Independent of the stagnation of trade which paralyzes every branch of our commerce, we have lately had losses through foreign loans more severe than any we have experienced during the present century.
Since the announcement by Turkey in October, 1875, that the interest on the Turkish debt would be reduced, there has been a great fall in foreign stocks. The debt of Turkey—roughly speaking, £200,000,000—has fallen, say, £125,000,000 in value. Egyptian securities, not including the floating debt, approximately estimated at £60,000,000, have fallen some £20,000,000 in value. In smaller stocks the fall has probably been some £20,000,000; and since the breaking out of the Eastern Question, Russian stocks, at an aggregate of about £165,000,000, have fallen 12 per cent., or a sum equal to more than £20,000,000 sterling.
Besides these calamities there have been in England, as shown by a recent return, 1,797 commercial failures, representing liabilities of £30,000,000 sterling, and it has been calculated that of the firms and persons occupied in business, 3 per cent. have been unable to meet their engagements.
These losses will account for less familiar faces being seen in the Park in the season, for the numerous houses unlet in fashionable quarters, for grouse-moors going almost begging; and, among many other significant facts, Tattersall, who generally has 150 applications for coachmen on his books, has now 150 coachmen applying to him for situations.
In our present abundance of money, through dearth of safe investments, many persons have purchased art treasures; which would be wise, but for the pain it always causes to part with things that have once adorned our homes, which makes this not a happy speculation.

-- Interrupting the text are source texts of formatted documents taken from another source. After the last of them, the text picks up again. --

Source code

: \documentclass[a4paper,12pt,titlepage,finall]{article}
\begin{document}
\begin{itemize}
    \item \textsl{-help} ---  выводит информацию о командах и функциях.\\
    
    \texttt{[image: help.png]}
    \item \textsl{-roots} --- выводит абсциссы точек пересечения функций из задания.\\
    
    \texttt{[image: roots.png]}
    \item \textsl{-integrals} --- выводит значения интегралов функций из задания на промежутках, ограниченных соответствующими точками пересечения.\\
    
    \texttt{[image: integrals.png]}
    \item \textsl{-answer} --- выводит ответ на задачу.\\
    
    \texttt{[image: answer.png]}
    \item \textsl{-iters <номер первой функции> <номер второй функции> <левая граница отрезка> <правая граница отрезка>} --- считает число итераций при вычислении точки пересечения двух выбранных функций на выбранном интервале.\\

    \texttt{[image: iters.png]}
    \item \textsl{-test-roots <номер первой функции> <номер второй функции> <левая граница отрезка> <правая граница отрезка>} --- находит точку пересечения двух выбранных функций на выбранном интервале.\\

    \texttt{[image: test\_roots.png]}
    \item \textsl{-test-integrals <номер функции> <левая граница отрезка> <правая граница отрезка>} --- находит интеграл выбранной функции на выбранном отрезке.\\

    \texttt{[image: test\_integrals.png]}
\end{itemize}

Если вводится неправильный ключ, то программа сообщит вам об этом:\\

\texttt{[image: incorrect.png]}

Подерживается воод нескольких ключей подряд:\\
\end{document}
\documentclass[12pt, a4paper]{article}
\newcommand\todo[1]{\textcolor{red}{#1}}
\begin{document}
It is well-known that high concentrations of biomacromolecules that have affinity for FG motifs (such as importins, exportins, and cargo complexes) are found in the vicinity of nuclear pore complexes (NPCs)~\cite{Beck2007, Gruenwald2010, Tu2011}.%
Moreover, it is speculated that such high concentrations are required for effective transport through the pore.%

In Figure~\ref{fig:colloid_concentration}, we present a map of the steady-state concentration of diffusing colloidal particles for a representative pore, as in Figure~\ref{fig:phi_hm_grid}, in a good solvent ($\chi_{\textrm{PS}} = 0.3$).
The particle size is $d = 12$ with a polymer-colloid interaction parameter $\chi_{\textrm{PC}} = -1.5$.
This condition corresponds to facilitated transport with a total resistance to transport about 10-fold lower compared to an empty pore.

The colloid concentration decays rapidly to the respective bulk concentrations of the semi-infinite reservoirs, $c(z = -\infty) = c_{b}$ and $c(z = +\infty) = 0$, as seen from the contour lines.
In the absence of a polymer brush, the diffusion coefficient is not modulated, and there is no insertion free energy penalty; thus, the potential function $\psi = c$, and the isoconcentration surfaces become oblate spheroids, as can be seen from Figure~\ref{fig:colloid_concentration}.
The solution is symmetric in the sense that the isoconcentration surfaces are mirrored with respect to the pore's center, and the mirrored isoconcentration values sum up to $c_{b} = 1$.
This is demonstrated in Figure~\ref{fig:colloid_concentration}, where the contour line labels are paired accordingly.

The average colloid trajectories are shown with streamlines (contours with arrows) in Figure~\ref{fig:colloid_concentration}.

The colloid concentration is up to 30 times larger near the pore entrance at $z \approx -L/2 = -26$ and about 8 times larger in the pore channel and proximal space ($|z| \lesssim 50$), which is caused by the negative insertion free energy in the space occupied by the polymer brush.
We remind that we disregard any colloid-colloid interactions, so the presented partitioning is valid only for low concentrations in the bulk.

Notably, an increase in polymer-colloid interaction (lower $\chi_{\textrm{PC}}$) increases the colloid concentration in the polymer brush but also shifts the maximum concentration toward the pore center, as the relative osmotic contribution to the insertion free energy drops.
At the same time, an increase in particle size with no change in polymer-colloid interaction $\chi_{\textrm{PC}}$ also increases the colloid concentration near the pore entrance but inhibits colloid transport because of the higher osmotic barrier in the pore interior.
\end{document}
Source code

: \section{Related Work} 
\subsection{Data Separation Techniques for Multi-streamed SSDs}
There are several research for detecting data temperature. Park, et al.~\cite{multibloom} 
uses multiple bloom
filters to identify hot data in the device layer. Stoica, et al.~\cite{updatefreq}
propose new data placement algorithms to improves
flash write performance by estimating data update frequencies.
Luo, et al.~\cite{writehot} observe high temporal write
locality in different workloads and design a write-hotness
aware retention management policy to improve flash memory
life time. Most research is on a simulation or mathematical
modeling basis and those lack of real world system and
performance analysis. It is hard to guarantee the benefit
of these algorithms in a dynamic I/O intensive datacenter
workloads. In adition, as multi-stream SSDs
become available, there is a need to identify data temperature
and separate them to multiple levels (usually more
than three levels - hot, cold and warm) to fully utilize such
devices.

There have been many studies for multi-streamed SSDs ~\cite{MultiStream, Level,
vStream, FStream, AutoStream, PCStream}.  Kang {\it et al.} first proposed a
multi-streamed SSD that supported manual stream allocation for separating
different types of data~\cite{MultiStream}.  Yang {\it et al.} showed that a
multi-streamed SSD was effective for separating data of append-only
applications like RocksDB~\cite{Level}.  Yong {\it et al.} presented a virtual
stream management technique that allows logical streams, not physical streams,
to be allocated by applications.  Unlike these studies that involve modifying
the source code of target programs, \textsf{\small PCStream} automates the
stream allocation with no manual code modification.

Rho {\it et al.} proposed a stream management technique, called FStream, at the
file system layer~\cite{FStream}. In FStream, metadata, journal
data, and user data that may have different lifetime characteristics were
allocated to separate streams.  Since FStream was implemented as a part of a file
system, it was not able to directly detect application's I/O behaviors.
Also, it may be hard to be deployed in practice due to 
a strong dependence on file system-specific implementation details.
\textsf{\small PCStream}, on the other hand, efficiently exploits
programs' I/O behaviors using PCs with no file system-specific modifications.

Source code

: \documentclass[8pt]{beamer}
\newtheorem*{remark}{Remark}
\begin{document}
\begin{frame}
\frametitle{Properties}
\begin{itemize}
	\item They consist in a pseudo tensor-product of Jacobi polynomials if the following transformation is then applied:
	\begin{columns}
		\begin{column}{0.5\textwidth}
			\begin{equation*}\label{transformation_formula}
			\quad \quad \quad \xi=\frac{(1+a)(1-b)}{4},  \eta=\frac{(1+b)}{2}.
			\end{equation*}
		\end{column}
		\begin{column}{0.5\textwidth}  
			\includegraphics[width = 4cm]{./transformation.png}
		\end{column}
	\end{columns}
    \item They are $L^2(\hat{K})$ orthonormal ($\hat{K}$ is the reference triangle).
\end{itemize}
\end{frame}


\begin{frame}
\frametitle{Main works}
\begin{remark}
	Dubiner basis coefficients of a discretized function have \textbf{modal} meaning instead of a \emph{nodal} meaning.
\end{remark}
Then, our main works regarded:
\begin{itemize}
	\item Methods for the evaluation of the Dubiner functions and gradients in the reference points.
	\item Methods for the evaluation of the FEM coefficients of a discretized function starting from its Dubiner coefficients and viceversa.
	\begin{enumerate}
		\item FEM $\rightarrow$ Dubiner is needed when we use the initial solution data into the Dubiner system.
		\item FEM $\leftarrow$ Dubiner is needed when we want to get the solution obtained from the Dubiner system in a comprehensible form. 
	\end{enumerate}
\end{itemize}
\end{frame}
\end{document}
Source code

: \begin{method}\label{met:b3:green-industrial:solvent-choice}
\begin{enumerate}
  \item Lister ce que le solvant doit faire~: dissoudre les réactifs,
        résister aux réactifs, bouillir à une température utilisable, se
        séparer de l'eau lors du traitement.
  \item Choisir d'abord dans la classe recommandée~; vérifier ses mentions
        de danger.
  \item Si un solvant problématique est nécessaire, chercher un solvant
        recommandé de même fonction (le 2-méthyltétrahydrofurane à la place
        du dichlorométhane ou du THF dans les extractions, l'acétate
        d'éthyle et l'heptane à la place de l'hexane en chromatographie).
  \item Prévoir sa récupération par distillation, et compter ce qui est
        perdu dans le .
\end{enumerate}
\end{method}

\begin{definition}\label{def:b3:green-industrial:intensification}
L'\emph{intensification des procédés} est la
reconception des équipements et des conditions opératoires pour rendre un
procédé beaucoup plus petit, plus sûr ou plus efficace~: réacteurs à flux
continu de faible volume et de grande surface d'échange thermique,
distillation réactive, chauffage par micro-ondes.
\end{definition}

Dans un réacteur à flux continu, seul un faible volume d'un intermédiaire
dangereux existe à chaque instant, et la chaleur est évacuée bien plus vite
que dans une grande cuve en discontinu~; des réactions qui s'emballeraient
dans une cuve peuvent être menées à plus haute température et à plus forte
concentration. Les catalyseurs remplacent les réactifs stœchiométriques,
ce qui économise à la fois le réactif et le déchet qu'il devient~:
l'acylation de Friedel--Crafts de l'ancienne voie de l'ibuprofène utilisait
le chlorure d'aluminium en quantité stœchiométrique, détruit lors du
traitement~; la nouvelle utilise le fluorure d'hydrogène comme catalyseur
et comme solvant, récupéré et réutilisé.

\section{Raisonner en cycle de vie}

It would be the part of a screech-owl to cry Woe! woe! and hoot triumphantly over the distresses of our country; but there seems so much of hope and promise in the fact of our meeting reverses of fortune with courage, that we cannot feel that a real disaster has overtaken us. We have in the case of France an example of how a great nation can rise renewed in strength out of overwhelming troubles, and our trial is less severe than that of France.
It is not good for any people to sit down to eat and drink and rise up to play, any more than it is good for children to feed upon delicacies in lieu of simple fare. Persons suddenly reduced from affluence to comparative poverty may be glad of a few hints to show them how happiness and refinement are by no means incompatible with a smaller condition of fortune, with a shorter purse; for, after all, the purse is not the pleasure, it only helps us to procure it; our own taste and feeling must teach us what true pleasure is.
It may be demurred that some of the household improvements suggested in this book would be expensive to carry out—such, for instance, as the arrangement of the kitchen; and this is true: but looked at as an investment, they would yield large interest, and it might be prudent to invest under one's own eye, in one's own house, some of the capital we cannot afford to sink. If used in economizing wages, it will give us a profitable return.
We do not hesitate to lay out money in improvements on our farms. Why, then, need we fear to arrange our dwellings in accordance with principles of true economy, so that the ladies of our families may be able to co-operate with us in advancing the benefit of all? Every family might be its own Economical Housekeeping Company (Limited), comprising in itself its shareholders and board of directors, realizing cent. per cent. for its money, because £200 a year would go as far as £400.